__Goal of the exercise__: Set down every line of the data exactly, skipping the pictures.

Stored items from a collection:
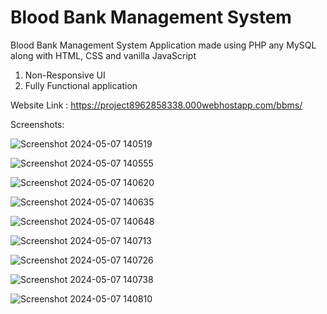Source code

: # Blood Bank Management System
Blood Bank Management System Application made using PHP any MySQL along with HTML, CSS and vanilla JavaScript

1. Non-Responsive UI
2. Fully Functional application

Website Link : https://project8962858338.000webhostapp.com/bbms/

Screenshots:

![Screenshot 2024-05-07 140519](https://github.com/AniketJas/blood-bank-system/assets/44704054/0a35ab3d-08de-4140-87a3-943a4b50125e)

![Screenshot 2024-05-07 140555](https://github.com/AniketJas/blood-bank-system/assets/44704054/574c8e38-f8bf-429e-b660-9b2b35b9111b)

![Screenshot 2024-05-07 140620](https://github.com/AniketJas/blood-bank-system/assets/44704054/6932ec56-74f4-4f6a-b4d4-1b243f5150fd)

![Screenshot 2024-05-07 140635](https://github.com/AniketJas/blood-bank-system/assets/44704054/b96494ee-54c4-44d2-b83b-6a082a7ee558)

![Screenshot 2024-05-07 140648](https://github.com/AniketJas/blood-bank-system/assets/44704054/d7d5d09a-aa90-4154-a05e-e1ad225c1100)

![Screenshot 2024-05-07 140713](https://github.com/AniketJas/blood-bank-system/assets/44704054/e2373d22-92e0-464c-8976-cc0eaa9c5d9c)

![Screenshot 2024-05-07 140726](https://github.com/AniketJas/blood-bank-system/assets/44704054/c15ed02a-796f-43bc-b662-555cc66ac08c)

![Screenshot 2024-05-07 140738](https://github.com/AniketJas/blood-bank-system/assets/44704054/667e693e-109a-4f99-b43e-2c855fad0c75)

![Screenshot 2024-05-07 140810](https://github.com/AniketJas/blood-bank-system/assets/44704054/688d1b18-d8eb-4de2-9f41-e6e5ec7536c4)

__Result of this task__:
Source code

: # Blood Bank Management System
Blood Bank Management System Application made using PHP any MySQL along with HTML, CSS and vanilla JavaScript

1. Non-Responsive UI
2. Fully Functional application

Website Link : https://project8962858338.000webhostapp.com/bbms/

Screenshots:

![Screenshot 2024-05-07 140519](https://github.com/AniketJas/blood-bank-system/assets/44704054/0a35ab3d-08de-4140-87a3-943a4b50125e)

![Screenshot 2024-05-07 140555](https://github.com/AniketJas/blood-bank-system/assets/44704054/574c8e38-f8bf-429e-b660-9b2b35b9111b)

![Screenshot 2024-05-07 140620](https://github.com/AniketJas/blood-bank-system/assets/44704054/6932ec56-74f4-4f6a-b4d4-1b243f5150fd)

![Screenshot 2024-05-07 140635](https://github.com/AniketJas/blood-bank-system/assets/44704054/b96494ee-54c4-44d2-b83b-6a082a7ee558)

![Screenshot 2024-05-07 140648](https://github.com/AniketJas/blood-bank-system/assets/44704054/d7d5d09a-aa90-4154-a05e-e1ad225c1100)

![Screenshot 2024-05-07 140713](https://github.com/AniketJas/blood-bank-system/assets/44704054/e2373d22-92e0-464c-8976-cc0eaa9c5d9c)

![Screenshot 2024-05-07 140726](https://github.com/AniketJas/blood-bank-system/assets/44704054/c15ed02a-796f-43bc-b662-555cc66ac08c)

![Screenshot 2024-05-07 140738](https://github.com/AniketJas/blood-bank-system/assets/44704054/667e693e-109a-4f99-b43e-2c855fad0c75)

![Screenshot 2024-05-07 140810](https://github.com/AniketJas/blood-bank-system/assets/44704054/688d1b18-d8eb-4de2-9f41-e6e5ec7536c4)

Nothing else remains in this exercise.